En dépit du strass et des paillettes au centre de Moscou, la Russie est un pays tragiquement sous-développé. C'est la Bolivien, avec en supplément, une poignée de Bentley.
Le président Medvedev y changera-t-il quelque chose lorsqu'il prendra ses fonctions ? Se révèlera-t-il être davantage qu'une marionnette de Poutine ?
Nul ne peut le dire. Les êtres humains peuvent surprendre ceux qui en attendent le pire. Néanmoins, étant donné que les liens entre Medvedev et Poutine sont anciens et remontent à un passé trouble à Saint-Peterbourg, rien n'incite à un optimisme immodéré.
Le plus triste est que le monde civilisé serait prêt à adopter une attitude constructive vis-à-vis de la Russie. Mais les Russes ne semblent pas le percevoir, le vouloir ou le comprendre. Pour le Russe moyen, la vie est un jeu à somme nulle, et le reste du monde est prêt à lui voler son saucisson et sa ration alimentaire.
C'est cette caractéristique davantage que toute autre qui maintient la Russie dans la catégorie des pays sous-développés.

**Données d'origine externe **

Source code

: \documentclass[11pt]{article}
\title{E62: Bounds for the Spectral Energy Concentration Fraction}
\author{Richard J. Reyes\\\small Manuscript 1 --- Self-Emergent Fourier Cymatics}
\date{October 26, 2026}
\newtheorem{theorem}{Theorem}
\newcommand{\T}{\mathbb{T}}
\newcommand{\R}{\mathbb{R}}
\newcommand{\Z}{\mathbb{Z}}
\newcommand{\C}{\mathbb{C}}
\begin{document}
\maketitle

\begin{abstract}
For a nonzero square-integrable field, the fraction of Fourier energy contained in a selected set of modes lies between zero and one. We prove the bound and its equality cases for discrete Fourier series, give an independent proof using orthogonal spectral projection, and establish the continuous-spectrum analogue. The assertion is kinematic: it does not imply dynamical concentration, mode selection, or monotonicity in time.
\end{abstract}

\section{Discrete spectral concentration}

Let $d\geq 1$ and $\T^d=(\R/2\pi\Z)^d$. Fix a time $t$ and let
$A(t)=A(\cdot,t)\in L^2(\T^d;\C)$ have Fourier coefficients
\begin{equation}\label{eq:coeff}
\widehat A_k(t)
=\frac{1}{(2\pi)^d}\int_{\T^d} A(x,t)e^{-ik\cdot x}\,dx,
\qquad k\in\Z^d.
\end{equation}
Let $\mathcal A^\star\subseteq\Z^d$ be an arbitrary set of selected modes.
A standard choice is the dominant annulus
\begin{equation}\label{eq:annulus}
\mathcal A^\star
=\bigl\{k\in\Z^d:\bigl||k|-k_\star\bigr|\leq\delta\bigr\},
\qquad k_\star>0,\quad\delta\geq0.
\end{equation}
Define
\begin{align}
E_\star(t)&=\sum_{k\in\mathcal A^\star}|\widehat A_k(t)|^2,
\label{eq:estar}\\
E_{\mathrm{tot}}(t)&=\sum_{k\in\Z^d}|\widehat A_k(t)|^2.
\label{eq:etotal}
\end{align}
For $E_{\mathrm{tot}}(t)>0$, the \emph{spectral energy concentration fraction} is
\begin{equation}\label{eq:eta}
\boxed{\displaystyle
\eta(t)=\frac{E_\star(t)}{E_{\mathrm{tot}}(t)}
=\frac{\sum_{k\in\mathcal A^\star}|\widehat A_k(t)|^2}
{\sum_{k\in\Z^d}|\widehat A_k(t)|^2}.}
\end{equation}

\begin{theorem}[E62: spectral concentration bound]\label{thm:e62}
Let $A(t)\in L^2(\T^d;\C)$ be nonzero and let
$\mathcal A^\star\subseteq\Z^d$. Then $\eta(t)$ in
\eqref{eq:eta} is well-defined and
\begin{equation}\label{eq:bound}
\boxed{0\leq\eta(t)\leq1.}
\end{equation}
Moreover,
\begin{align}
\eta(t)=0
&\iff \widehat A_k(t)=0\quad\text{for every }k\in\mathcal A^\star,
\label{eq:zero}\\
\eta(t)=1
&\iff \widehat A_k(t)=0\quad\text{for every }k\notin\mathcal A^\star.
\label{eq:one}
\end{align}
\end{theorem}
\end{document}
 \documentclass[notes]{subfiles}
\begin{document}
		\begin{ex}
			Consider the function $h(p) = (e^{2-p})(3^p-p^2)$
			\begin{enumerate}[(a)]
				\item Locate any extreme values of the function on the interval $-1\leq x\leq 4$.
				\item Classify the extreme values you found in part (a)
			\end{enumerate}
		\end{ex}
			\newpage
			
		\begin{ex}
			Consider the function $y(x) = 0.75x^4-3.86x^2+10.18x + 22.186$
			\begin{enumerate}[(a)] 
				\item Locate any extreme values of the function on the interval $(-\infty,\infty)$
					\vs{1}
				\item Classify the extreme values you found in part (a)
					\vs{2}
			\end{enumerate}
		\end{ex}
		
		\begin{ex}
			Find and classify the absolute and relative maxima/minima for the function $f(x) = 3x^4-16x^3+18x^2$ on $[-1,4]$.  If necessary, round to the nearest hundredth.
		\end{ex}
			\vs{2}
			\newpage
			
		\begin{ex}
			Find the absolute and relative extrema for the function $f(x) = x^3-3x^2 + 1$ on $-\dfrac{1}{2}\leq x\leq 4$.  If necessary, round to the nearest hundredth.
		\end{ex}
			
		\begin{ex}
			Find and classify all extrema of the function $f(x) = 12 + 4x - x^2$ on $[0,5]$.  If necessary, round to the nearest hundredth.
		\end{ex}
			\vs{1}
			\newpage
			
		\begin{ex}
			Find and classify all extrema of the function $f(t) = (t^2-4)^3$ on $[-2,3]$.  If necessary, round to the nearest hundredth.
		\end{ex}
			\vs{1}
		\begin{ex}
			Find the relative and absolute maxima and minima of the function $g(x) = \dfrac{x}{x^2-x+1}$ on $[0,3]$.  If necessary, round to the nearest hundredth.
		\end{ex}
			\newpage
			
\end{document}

Ce n'est là que mon analyse et, après des années passées à étudier ce pays, je n'ai jamais souffert personnellement de la tyrannie du Kremlin, et je n'ai jamais subi la brutalité de la police secrète russe.
Mais j'ai eu l'honneur de rencontrer voici peu Vaclav Havel au siège de l'Otan, et ce défenseur des droits et cet adepte de la non violence m'a rappelé l'importance vitale de l'Alliance atlantique.
Havel a été le dernier président de la Tchécoslovaquie et le premier président de la République Tchèque, il a 71 ans. Sa santé est détériorée à cause d'un cancer et d'années passées dans les geôles communistes. Mais il reste un ardent partisan de liberté. Dans un discours prononcé à l'Otan, il a énoncé cette forte mise en garde vis-à-vis de la Russie :
"Une dictature d'un nouveau type est en train de naître à l'Est des territoires protégés par l'Otan. Tous les droits humains et toutes les libertés civiles sont en train d'y être supprimés silencieusement au nom du dogme selon lequel tout le monde veut du mal à la Russie, et la Russie est entourée d'ennemis qui ne disent par leur nom".
"Le système de parti unique et de confiscation de la démocratie que nous avons bien connu à l'époque soviétique est revivifié. La police secrète redevient toute puissante. L'énorme richesse naturelle du pays passe sous le contrôle des détenteurs du pouvoirs et de leurs amis".
" Tout ce qui relève de liberté est détruit de manière subtile et feutrée. Les gens que le gouvernement considère comme des fauteurs de troubles disparaissent ou sont mystérieusement assassinés. Les meurtres politiques et divers actes terroristes ne font l'objet d'aucune enquête".
"Un immense pays occupant un très vaste territoire glisse vers l'apathie et sa population se résigne au statu quo en acceptant passivement le culte du chef et une propagande qui rappelle celle des années Staline".
"La Russie perd collectivement conscience de ses propres limites géographiques et politiques, et en vient à penser que des terres qu'elle s'était appropriée lui appartiennent pour toujours".
Havel a conclu par ces mots : "Je pense que nul d'entre nous ne peut rester silencieux et faire semblant de ne pas voir ces choses. La politesse et l'hypocrisie n'ont jamais permis de vivre durablement en paix."
La Russie n'a jamais eu de président Havel. Elle a juste eu des clones de Soviétiques en costumes de meilleure coupe. Bienvenue dans la nouvelle ancienne Russie.